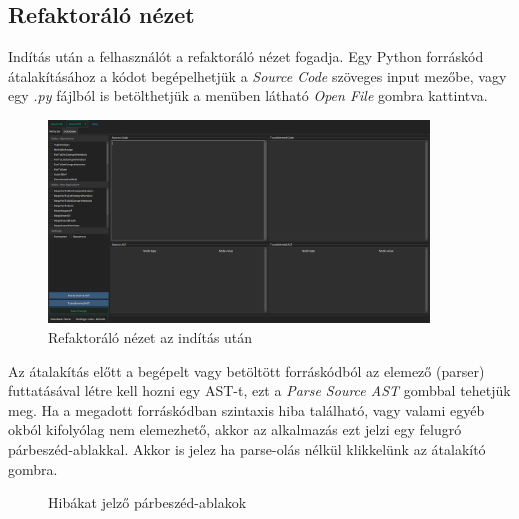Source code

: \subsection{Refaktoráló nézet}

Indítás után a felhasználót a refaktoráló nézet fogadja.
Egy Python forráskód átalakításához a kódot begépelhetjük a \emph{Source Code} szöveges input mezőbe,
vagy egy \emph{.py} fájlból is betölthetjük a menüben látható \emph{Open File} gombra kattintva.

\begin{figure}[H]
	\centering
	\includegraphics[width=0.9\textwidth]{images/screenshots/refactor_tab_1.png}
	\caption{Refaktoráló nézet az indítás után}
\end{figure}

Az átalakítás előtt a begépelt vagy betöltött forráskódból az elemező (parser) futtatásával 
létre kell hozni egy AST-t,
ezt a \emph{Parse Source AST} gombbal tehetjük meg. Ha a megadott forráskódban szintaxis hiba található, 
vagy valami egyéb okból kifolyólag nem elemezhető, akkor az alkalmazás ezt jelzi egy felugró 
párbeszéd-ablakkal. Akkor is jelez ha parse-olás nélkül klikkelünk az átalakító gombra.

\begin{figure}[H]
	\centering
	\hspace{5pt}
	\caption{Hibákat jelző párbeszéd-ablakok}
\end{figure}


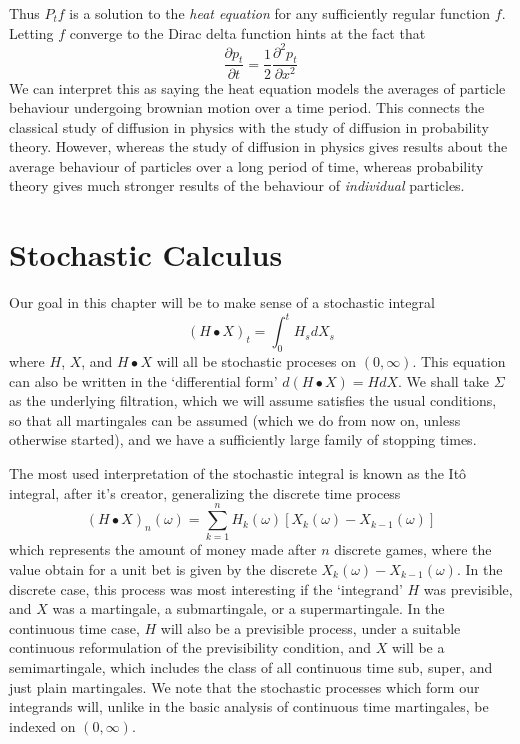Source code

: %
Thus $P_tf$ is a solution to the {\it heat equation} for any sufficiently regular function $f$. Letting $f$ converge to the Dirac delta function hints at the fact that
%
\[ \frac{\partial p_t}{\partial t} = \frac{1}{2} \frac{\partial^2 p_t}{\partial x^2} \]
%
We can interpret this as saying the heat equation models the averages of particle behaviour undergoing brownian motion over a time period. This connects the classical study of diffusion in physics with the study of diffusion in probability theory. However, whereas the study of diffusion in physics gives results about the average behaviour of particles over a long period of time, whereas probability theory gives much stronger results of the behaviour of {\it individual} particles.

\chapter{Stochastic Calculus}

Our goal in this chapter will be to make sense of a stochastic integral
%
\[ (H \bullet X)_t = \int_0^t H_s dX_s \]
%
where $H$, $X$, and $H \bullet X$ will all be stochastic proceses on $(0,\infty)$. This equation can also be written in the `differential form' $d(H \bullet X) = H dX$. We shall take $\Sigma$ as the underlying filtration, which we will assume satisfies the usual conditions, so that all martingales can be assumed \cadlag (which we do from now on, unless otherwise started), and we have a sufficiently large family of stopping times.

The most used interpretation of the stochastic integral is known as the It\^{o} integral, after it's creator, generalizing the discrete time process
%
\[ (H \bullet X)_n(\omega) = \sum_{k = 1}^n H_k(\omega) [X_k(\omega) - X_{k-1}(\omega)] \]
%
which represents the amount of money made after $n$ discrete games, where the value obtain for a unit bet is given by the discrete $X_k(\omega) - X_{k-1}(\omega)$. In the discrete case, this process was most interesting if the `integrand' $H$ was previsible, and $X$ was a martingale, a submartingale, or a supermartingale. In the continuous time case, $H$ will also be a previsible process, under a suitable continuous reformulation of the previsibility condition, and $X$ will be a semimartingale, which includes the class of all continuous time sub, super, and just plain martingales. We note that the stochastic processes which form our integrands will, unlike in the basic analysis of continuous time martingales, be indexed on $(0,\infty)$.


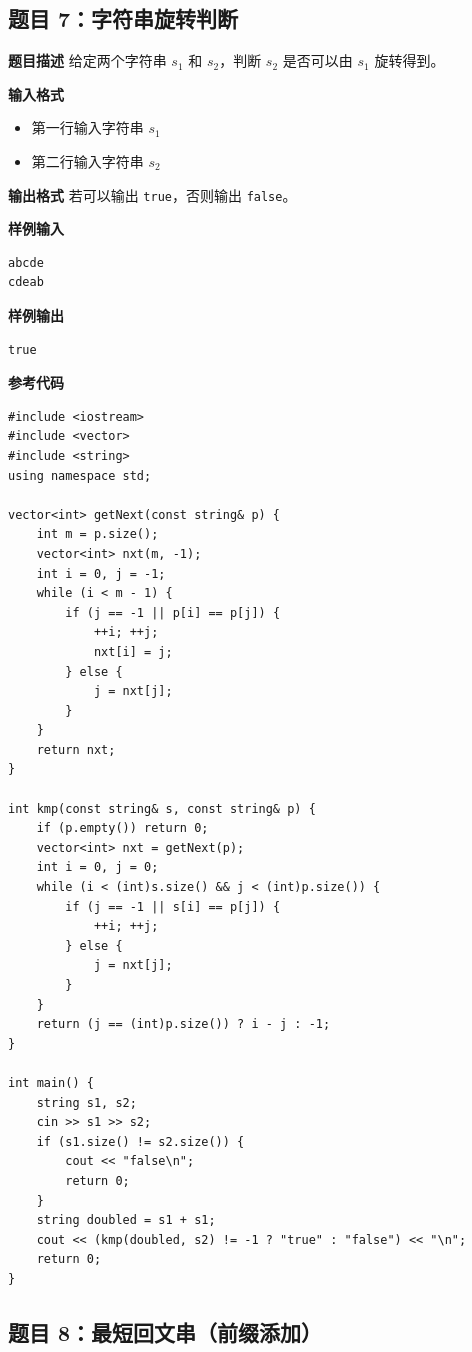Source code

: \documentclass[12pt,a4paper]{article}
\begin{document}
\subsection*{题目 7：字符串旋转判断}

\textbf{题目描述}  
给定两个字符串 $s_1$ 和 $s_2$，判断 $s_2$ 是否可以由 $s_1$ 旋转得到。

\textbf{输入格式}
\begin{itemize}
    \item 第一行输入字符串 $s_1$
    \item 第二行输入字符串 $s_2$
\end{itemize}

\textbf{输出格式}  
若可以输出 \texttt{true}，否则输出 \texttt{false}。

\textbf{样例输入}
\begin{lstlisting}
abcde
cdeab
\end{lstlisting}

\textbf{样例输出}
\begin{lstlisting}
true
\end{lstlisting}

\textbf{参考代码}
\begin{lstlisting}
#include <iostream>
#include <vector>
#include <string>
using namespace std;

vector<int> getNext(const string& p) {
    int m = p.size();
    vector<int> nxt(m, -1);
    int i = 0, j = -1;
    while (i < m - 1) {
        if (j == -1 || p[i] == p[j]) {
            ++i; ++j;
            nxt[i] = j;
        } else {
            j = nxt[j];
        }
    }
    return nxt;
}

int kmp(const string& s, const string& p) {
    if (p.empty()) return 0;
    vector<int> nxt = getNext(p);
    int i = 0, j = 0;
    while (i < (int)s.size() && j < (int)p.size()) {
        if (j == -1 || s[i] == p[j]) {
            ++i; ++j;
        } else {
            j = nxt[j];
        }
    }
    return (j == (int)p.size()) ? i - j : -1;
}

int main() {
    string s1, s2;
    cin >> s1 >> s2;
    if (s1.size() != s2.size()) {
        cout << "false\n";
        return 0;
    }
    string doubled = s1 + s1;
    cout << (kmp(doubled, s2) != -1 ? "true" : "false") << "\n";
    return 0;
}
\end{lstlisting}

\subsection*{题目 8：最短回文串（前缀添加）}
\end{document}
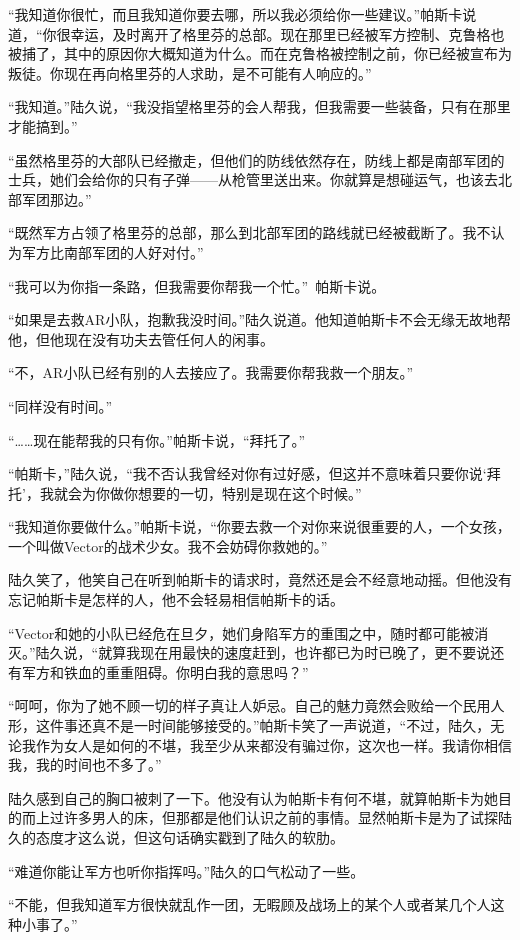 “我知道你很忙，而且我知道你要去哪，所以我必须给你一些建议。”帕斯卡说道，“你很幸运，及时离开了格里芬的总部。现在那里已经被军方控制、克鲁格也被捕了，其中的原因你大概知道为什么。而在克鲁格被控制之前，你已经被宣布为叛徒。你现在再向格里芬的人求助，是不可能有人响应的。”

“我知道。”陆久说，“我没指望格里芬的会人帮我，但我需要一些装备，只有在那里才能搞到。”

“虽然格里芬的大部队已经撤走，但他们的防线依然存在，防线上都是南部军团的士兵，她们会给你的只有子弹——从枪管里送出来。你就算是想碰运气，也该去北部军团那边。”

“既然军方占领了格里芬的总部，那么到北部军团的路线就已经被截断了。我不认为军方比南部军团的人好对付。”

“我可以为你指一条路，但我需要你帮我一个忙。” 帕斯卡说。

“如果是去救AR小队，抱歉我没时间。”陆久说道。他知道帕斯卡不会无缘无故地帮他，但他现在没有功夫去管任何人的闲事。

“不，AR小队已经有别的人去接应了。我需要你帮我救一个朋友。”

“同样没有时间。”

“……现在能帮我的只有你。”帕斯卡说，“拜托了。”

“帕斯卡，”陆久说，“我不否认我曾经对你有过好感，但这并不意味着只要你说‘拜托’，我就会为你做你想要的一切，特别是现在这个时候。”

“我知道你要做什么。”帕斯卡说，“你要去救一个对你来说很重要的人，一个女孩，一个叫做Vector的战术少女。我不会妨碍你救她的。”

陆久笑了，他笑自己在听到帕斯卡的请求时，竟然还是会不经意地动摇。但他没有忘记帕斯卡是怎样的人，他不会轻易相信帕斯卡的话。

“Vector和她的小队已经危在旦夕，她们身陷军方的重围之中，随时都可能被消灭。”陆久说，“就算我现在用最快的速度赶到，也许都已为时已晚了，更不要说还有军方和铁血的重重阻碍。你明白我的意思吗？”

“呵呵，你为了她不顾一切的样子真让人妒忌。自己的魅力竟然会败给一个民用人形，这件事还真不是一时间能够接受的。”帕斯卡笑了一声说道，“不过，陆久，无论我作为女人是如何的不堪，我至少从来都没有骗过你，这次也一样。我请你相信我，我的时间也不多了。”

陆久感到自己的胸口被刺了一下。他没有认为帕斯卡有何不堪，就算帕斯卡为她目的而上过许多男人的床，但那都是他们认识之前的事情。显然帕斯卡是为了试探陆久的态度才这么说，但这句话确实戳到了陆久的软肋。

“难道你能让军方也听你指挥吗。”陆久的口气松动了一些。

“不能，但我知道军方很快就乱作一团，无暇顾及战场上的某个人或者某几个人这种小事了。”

-------------------------

_Assigned task:_ Omit the pictures, then give all the lines above again exactly.

_Result of this exercise:_
Source code

: \subsection{Refaktoráló nézet}

Indítás után a felhasználót a refaktoráló nézet fogadja.
Egy Python forráskód átalakításához a kódot begépelhetjük a \emph{Source Code} szöveges input mezőbe,
vagy egy \emph{.py} fájlból is betölthetjük a menüben látható \emph{Open File} gombra kattintva.

\begin{figure}[H]
	\centering
	\includegraphics[width=0.9\textwidth]{images/screenshots/refactor_tab_1.png}
	\caption{Refaktoráló nézet az indítás után}
\end{figure}

Az átalakítás előtt a begépelt vagy betöltött forráskódból az elemező (parser) futtatásával 
létre kell hozni egy AST-t,
ezt a \emph{Parse Source AST} gombbal tehetjük meg. Ha a megadott forráskódban szintaxis hiba található, 
vagy valami egyéb okból kifolyólag nem elemezhető, akkor az alkalmazás ezt jelzi egy felugró 
párbeszéd-ablakkal. Akkor is jelez ha parse-olás nélkül klikkelünk az átalakító gombra.

\begin{figure}[H]
	\centering
	\hspace{5pt}
	\caption{Hibákat jelző párbeszéd-ablakok}
\end{figure}


Source code

: %
Thus $P_tf$ is a solution to the {\it heat equation} for any sufficiently regular function $f$. Letting $f$ converge to the Dirac delta function hints at the fact that
%
\[ \frac{\partial p_t}{\partial t} = \frac{1}{2} \frac{\partial^2 p_t}{\partial x^2} \]
%
We can interpret this as saying the heat equation models the averages of particle behaviour undergoing brownian motion over a time period. This connects the classical study of diffusion in physics with the study of diffusion in probability theory. However, whereas the study of diffusion in physics gives results about the average behaviour of particles over a long period of time, whereas probability theory gives much stronger results of the behaviour of {\it individual} particles.

\chapter{Stochastic Calculus}

Our goal in this chapter will be to make sense of a stochastic integral
%
\[ (H \bullet X)_t = \int_0^t H_s dX_s \]
%
where $H$, $X$, and $H \bullet X$ will all be stochastic proceses on $(0,\infty)$. This equation can also be written in the `differential form' $d(H \bullet X) = H dX$. We shall take $\Sigma$ as the underlying filtration, which we will assume satisfies the usual conditions, so that all martingales can be assumed \cadlag (which we do from now on, unless otherwise started), and we have a sufficiently large family of stopping times.

The most used interpretation of the stochastic integral is known as the It\^{o} integral, after it's creator, generalizing the discrete time process
%
\[ (H \bullet X)_n(\omega) = \sum_{k = 1}^n H_k(\omega) [X_k(\omega) - X_{k-1}(\omega)] \]
%
which represents the amount of money made after $n$ discrete games, where the value obtain for a unit bet is given by the discrete $X_k(\omega) - X_{k-1}(\omega)$. In the discrete case, this process was most interesting if the `integrand' $H$ was previsible, and $X$ was a martingale, a submartingale, or a supermartingale. In the continuous time case, $H$ will also be a previsible process, under a suitable continuous reformulation of the previsibility condition, and $X$ will be a semimartingale, which includes the class of all continuous time sub, super, and just plain martingales. We note that the stochastic processes which form our integrands will, unlike in the basic analysis of continuous time martingales, be indexed on $(0,\infty)$.


Source code

: \documentclass[12pt,a4paper]{article}
\begin{document}
\subsection*{题目 7：字符串旋转判断}

\textbf{题目描述}  
给定两个字符串 $s_1$ 和 $s_2$，判断 $s_2$ 是否可以由 $s_1$ 旋转得到。

\textbf{输入格式}
\begin{itemize}
    \item 第一行输入字符串 $s_1$
    \item 第二行输入字符串 $s_2$
\end{itemize}

\textbf{输出格式}  
若可以输出 \texttt{true}，否则输出 \texttt{false}。

\textbf{样例输入}
\begin{lstlisting}
abcde
cdeab
\end{lstlisting}

\textbf{样例输出}
\begin{lstlisting}
true
\end{lstlisting}

\textbf{参考代码}
\begin{lstlisting}
#include <iostream>
#include <vector>
#include <string>
using namespace std;

vector<int> getNext(const string& p) {
    int m = p.size();
    vector<int> nxt(m, -1);
    int i = 0, j = -1;
    while (i < m - 1) {
        if (j == -1 || p[i] == p[j]) {
            ++i; ++j;
            nxt[i] = j;
        } else {
            j = nxt[j];
        }
    }
    return nxt;
}

int kmp(const string& s, const string& p) {
    if (p.empty()) return 0;
    vector<int> nxt = getNext(p);
    int i = 0, j = 0;
    while (i < (int)s.size() && j < (int)p.size()) {
        if (j == -1 || s[i] == p[j]) {
            ++i; ++j;
        } else {
            j = nxt[j];
        }
    }
    return (j == (int)p.size()) ? i - j : -1;
}

int main() {
    string s1, s2;
    cin >> s1 >> s2;
    if (s1.size() != s2.size()) {
        cout << "false\n";
        return 0;
    }
    string doubled = s1 + s1;
    cout << (kmp(doubled, s2) != -1 ? "true" : "false") << "\n";
    return 0;
}
\end{lstlisting}

\subsection*{题目 8：最短回文串（前缀添加）}
\end{document}
 “我知道你很忙，而且我知道你要去哪，所以我必须给你一些建议。”帕斯卡说道，“你很幸运，及时离开了格里芬的总部。现在那里已经被军方控制、克鲁格也被捕了，其中的原因你大概知道为什么。而在克鲁格被控制之前，你已经被宣布为叛徒。你现在再向格里芬的人求助，是不可能有人响应的。”

“我知道。”陆久说，“我没指望格里芬的会人帮我，但我需要一些装备，只有在那里才能搞到。”

“虽然格里芬的大部队已经撤走，但他们的防线依然存在，防线上都是南部军团的士兵，她们会给你的只有子弹——从枪管里送出来。你就算是想碰运气，也该去北部军团那边。”

“既然军方占领了格里芬的总部，那么到北部军团的路线就已经被截断了。我不认为军方比南部军团的人好对付。”

“我可以为你指一条路，但我需要你帮我一个忙。” 帕斯卡说。

“如果是去救AR小队，抱歉我没时间。”陆久说道。他知道帕斯卡不会无缘无故地帮他，但他现在没有功夫去管任何人的闲事。

“不，AR小队已经有别的人去接应了。我需要你帮我救一个朋友。”

“同样没有时间。”

“……现在能帮我的只有你。”帕斯卡说，“拜托了。”

“帕斯卡，”陆久说，“我不否认我曾经对你有过好感，但这并不意味着只要你说‘拜托’，我就会为你做你想要的一切，特别是现在这个时候。”

“我知道你要做什么。”帕斯卡说，“你要去救一个对你来说很重要的人，一个女孩，一个叫做Vector的战术少女。我不会妨碍你救她的。”

陆久笑了，他笑自己在听到帕斯卡的请求时，竟然还是会不经意地动摇。但他没有忘记帕斯卡是怎样的人，他不会轻易相信帕斯卡的话。

“Vector和她的小队已经危在旦夕，她们身陷军方的重围之中，随时都可能被消灭。”陆久说，“就算我现在用最快的速度赶到，也许都已为时已晚了，更不要说还有军方和铁血的重重阻碍。你明白我的意思吗？”

“呵呵，你为了她不顾一切的样子真让人妒忌。自己的魅力竟然会败给一个民用人形，这件事还真不是一时间能够接受的。”帕斯卡笑了一声说道，“不过，陆久，无论我作为女人是如何的不堪，我至少从来都没有骗过你，这次也一样。我请你相信我，我的时间也不多了。”

陆久感到自己的胸口被刺了一下。他没有认为帕斯卡有何不堪，就算帕斯卡为她目的而上过许多男人的床，但那都是他们认识之前的事情。显然帕斯卡是为了试探陆久的态度才这么说，但这句话确实戳到了陆久的软肋。

“难道你能让军方也听你指挥吗。”陆久的口气松动了一些。

“不能，但我知道军方很快就乱作一团，无暇顾及战场上的某个人或者某几个人这种小事了。”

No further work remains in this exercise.